**REQUIRED ACTION:**
All that should be output is the block of lines below from the line with "documenting those now." to the line with "especially older ones.", both included, exactly as written.

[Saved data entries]
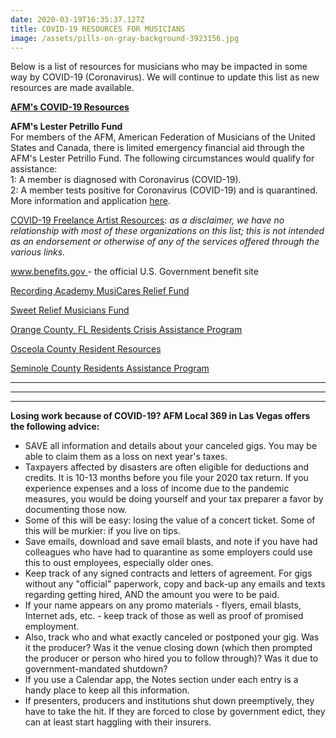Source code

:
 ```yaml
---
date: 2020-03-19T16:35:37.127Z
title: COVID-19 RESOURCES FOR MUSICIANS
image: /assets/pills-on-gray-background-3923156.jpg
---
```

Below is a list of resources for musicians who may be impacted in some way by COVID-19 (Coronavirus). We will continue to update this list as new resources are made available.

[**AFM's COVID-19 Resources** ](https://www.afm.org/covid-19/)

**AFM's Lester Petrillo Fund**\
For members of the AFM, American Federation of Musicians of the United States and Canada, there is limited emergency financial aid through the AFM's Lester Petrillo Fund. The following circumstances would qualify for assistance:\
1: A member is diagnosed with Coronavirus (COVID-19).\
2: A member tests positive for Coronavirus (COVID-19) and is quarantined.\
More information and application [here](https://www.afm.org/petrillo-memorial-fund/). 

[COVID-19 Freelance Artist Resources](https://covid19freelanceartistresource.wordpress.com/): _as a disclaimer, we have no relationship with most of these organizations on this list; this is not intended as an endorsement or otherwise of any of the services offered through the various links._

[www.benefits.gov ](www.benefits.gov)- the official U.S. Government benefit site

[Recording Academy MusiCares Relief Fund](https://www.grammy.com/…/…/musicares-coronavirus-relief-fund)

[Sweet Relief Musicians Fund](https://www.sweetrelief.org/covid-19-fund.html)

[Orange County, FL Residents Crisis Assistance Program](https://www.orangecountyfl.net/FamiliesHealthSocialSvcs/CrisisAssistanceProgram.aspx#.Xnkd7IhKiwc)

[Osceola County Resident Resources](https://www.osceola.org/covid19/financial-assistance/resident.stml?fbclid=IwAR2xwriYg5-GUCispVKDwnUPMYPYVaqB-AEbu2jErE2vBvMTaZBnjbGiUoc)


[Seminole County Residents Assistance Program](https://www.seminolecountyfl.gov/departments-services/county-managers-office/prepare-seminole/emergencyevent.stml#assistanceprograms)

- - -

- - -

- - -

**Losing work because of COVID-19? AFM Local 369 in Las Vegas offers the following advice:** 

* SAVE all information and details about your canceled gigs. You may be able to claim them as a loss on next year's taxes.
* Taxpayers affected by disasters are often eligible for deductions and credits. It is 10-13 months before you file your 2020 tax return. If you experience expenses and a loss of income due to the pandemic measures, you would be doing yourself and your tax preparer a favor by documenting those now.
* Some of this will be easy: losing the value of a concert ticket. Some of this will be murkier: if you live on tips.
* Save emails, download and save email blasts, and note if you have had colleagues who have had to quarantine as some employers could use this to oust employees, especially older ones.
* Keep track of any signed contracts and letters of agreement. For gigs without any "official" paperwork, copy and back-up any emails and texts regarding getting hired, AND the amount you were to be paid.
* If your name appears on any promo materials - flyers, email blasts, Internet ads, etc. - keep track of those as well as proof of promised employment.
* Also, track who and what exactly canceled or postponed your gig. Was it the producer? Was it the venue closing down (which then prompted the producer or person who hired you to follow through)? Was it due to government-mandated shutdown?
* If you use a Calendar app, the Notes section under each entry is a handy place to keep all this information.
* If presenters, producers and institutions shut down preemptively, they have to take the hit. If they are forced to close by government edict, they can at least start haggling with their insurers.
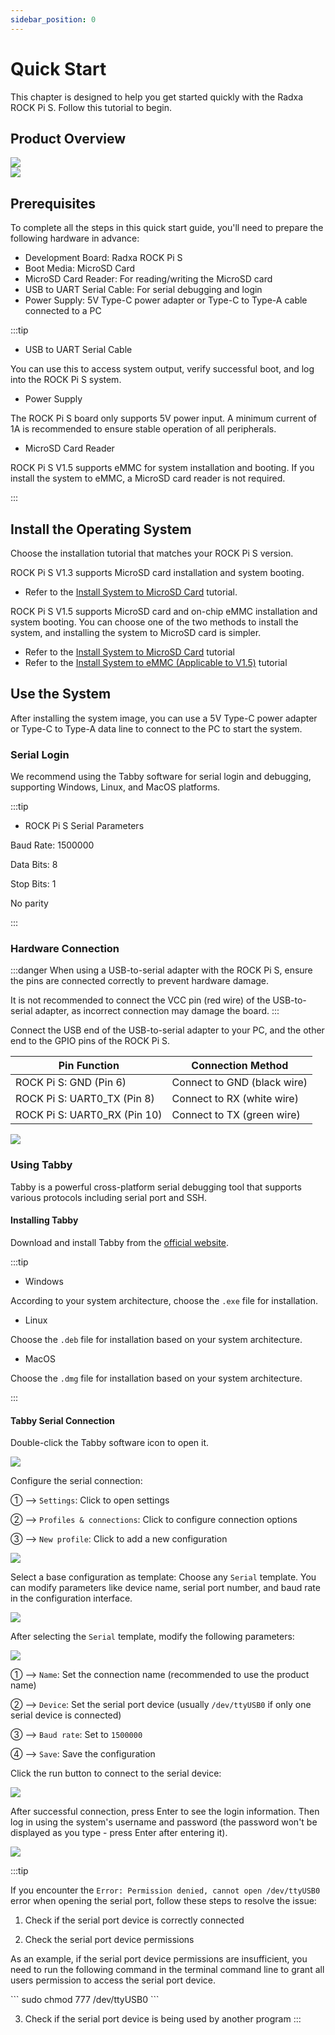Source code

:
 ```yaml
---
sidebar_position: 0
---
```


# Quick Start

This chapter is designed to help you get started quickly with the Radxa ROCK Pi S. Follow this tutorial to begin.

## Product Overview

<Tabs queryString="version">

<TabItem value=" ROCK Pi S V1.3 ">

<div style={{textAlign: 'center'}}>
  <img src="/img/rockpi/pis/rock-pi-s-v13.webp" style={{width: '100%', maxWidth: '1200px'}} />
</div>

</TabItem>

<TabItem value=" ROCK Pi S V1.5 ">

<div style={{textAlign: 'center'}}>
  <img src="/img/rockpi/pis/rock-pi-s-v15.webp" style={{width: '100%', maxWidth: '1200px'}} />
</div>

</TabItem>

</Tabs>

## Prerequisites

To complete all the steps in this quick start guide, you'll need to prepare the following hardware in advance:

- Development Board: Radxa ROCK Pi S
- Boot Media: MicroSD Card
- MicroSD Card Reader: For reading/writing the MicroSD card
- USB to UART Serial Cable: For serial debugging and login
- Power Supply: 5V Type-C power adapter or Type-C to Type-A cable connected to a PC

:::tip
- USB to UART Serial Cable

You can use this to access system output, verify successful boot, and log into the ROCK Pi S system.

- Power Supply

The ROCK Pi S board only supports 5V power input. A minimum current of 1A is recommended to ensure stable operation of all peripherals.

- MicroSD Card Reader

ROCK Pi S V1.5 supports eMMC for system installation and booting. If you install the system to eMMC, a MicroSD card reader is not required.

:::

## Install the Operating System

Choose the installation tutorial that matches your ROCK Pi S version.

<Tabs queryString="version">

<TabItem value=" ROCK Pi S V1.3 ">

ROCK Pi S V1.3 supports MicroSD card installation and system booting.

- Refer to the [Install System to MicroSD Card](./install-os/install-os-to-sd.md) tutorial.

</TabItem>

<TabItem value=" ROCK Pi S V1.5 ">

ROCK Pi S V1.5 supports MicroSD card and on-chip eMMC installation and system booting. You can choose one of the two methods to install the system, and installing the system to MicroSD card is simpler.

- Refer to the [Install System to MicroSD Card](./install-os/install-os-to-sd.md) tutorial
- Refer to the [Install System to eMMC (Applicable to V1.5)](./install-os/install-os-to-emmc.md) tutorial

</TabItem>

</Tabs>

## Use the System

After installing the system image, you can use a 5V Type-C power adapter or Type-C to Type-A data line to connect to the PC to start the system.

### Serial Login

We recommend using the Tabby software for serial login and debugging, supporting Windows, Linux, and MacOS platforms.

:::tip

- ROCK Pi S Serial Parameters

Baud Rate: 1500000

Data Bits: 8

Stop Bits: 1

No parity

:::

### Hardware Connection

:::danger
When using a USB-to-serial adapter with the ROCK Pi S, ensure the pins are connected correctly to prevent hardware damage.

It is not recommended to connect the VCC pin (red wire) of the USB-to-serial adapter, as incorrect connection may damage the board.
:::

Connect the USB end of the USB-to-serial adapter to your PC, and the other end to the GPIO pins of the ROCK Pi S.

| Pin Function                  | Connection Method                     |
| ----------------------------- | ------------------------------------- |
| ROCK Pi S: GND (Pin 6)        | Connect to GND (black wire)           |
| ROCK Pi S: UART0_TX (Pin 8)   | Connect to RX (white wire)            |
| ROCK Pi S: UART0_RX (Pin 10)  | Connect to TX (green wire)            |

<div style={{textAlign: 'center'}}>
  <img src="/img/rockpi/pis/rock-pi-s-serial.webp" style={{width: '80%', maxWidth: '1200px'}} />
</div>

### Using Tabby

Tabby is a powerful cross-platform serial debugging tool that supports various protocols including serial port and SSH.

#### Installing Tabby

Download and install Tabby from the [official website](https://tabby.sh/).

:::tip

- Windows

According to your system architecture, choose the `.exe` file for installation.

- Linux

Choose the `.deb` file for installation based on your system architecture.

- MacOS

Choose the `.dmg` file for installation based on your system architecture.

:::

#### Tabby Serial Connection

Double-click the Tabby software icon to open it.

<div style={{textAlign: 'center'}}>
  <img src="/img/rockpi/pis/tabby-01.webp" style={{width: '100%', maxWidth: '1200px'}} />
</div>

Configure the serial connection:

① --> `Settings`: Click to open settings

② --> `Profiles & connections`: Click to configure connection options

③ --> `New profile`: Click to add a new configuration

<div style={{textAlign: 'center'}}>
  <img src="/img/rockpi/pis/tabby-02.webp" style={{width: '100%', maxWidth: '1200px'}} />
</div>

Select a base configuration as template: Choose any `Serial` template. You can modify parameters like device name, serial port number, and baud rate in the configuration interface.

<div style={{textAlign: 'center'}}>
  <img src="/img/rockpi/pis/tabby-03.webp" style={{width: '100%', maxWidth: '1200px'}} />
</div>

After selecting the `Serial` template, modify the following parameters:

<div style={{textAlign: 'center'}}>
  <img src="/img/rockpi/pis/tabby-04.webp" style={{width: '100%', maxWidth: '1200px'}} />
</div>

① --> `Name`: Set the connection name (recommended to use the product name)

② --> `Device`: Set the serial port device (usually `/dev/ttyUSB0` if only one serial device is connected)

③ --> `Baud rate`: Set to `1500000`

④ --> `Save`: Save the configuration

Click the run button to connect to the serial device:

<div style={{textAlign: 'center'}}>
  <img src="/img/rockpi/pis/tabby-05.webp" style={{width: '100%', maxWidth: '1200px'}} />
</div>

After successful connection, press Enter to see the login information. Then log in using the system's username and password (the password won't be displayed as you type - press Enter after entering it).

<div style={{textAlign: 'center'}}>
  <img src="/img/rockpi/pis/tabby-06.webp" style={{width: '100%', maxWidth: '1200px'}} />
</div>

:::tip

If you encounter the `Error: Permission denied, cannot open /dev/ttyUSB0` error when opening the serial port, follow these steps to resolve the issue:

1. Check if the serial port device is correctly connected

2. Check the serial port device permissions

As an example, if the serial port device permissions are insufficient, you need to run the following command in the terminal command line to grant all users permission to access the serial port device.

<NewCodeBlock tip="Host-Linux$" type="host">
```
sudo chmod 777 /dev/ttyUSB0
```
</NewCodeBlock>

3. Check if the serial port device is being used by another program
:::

**FINISHED EXERCISE:**
* Taxpayers affected by disasters are often eligible for deductions and credits. It is 10-13 months before you file your 2020 tax return. If you experience expenses and a loss of income due to the pandemic measures, you would be doing yourself and your tax preparer a favor by documenting those now.
* Some of this will be easy: losing the value of a concert ticket. Some of this will be murkier: if you live on tips.
* Save emails, download and save email blasts, and note if you have had colleagues who have had to quarantine as some employers could use this to oust employees, especially older ones.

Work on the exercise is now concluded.